Available data:
_ _ _ _

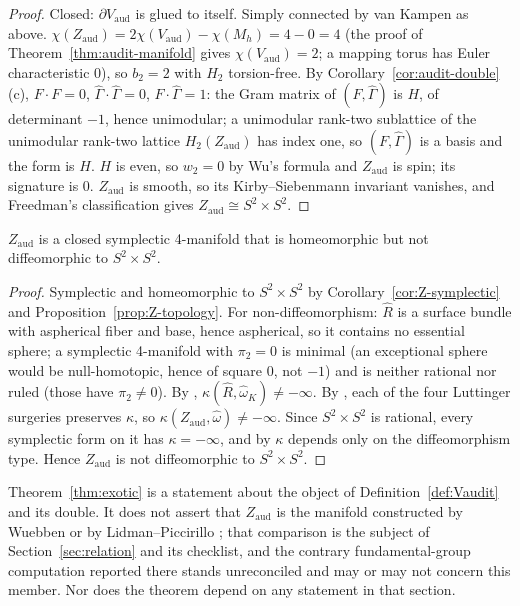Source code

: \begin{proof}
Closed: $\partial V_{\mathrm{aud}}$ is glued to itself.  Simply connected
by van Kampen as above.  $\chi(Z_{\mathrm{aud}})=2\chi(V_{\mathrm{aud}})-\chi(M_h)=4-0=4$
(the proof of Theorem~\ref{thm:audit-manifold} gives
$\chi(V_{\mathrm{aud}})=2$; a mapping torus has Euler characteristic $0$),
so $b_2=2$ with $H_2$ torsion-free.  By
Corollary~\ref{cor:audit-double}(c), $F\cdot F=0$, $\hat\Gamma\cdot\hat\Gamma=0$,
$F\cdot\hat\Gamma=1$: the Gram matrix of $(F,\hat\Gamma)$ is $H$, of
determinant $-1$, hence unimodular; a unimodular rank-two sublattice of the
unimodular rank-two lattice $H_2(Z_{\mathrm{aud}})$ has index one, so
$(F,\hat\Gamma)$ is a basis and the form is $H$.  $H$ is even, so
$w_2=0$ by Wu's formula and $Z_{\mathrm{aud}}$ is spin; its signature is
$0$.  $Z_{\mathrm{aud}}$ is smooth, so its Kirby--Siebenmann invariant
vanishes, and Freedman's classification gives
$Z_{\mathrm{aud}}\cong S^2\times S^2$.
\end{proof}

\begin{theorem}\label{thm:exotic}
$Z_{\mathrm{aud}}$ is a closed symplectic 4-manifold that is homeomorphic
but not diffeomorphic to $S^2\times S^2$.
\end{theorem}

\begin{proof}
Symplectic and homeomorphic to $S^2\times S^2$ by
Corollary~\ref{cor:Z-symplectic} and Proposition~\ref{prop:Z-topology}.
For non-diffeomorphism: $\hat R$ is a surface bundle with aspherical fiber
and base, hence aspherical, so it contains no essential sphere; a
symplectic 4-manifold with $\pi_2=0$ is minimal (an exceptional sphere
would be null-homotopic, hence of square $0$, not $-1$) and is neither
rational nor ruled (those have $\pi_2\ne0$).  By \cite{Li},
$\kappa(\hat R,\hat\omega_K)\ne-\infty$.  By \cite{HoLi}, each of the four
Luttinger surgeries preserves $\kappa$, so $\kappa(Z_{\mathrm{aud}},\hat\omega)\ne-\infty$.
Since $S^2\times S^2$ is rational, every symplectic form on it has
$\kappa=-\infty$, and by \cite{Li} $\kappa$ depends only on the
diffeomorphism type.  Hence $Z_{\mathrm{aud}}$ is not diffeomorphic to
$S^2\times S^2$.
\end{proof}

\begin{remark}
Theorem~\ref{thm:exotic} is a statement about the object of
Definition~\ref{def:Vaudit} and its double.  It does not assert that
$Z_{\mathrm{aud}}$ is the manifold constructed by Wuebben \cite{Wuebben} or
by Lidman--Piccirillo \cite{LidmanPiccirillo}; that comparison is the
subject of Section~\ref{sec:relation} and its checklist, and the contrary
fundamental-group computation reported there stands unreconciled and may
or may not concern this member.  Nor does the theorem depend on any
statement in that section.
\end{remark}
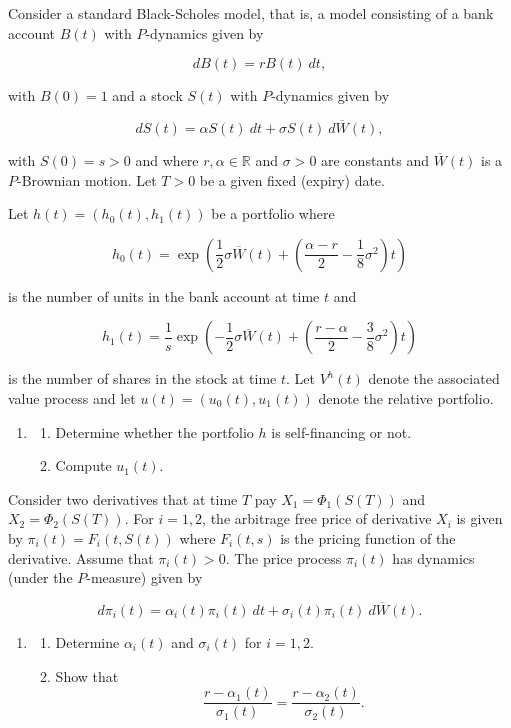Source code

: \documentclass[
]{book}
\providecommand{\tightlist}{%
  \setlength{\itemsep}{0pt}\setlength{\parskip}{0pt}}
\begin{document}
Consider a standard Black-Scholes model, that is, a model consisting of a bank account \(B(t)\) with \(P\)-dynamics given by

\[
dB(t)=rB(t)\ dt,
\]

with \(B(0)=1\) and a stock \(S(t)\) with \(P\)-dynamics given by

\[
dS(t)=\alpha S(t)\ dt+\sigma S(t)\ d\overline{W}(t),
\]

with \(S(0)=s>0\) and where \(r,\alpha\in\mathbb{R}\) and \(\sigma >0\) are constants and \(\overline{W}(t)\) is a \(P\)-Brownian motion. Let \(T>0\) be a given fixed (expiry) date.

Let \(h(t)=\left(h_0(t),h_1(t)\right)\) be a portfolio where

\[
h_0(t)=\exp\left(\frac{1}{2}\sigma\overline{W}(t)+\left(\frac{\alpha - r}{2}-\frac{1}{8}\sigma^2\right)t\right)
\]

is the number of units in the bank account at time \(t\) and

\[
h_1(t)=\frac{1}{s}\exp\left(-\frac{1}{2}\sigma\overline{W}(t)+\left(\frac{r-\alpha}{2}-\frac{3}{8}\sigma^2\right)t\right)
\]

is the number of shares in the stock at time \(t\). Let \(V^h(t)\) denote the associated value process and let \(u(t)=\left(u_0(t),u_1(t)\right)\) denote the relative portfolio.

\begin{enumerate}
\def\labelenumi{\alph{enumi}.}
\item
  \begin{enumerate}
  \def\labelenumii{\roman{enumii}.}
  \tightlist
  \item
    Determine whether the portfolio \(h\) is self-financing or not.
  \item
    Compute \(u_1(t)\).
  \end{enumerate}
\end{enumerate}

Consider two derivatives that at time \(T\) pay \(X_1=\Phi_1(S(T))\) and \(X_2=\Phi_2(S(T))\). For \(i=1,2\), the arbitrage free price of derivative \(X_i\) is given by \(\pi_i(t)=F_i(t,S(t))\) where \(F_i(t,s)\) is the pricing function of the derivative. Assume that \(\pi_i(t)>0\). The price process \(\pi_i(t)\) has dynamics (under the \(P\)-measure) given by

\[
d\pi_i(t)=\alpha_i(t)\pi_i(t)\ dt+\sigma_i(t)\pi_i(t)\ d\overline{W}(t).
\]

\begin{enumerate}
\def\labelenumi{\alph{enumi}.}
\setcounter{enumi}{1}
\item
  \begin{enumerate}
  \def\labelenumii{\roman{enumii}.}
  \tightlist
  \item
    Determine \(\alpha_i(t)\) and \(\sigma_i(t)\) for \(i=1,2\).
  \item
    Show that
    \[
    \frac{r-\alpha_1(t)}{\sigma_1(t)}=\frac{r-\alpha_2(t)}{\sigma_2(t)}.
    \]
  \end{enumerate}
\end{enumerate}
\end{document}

_ _ _ _

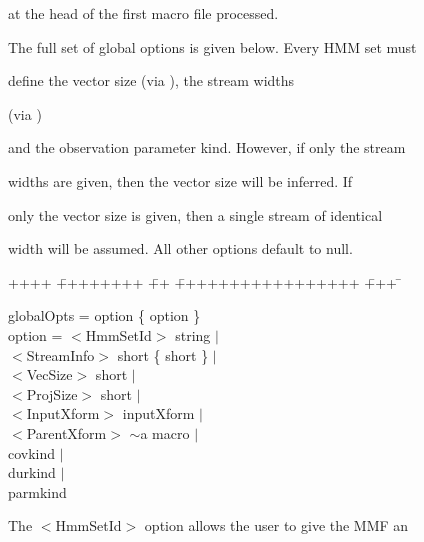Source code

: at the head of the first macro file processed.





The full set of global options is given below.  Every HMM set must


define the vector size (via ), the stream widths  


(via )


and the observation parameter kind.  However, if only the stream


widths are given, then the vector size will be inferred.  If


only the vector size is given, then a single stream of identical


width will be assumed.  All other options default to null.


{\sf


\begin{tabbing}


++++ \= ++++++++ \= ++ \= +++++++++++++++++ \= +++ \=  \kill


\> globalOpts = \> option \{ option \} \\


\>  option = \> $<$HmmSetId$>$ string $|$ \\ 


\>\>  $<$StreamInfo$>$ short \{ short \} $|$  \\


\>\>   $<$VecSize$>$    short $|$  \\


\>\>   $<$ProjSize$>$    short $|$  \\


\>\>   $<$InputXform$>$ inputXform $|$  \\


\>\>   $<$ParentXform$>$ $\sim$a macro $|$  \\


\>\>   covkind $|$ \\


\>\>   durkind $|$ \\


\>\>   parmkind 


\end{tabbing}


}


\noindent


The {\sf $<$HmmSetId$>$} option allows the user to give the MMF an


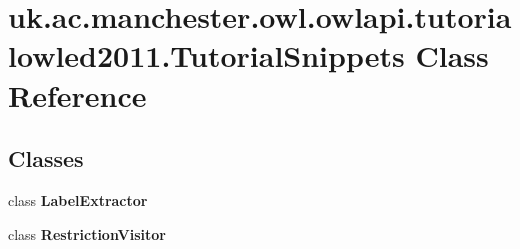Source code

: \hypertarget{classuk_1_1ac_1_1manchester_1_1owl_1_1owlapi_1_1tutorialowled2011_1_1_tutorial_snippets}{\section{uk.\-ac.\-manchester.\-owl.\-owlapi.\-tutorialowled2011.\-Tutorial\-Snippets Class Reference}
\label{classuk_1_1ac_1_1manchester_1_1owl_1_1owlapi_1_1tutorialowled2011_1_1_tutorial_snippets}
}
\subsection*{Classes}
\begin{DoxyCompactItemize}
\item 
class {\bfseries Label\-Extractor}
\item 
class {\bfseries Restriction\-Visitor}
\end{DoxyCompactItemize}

_ _ _ _

Action item:
Among the entries above, find the line with "not assert that" and the line with "comparison is the"; give again exactly these two lines and all lines between them.

Solution for this task:
Definition~\ref{def:Vaudit} and its double.  It does not assert that
$Z_{\mathrm{aud}}$ is the manifold constructed by Wuebben \cite{Wuebben} or
by Lidman--Piccirillo \cite{LidmanPiccirillo}; that comparison is the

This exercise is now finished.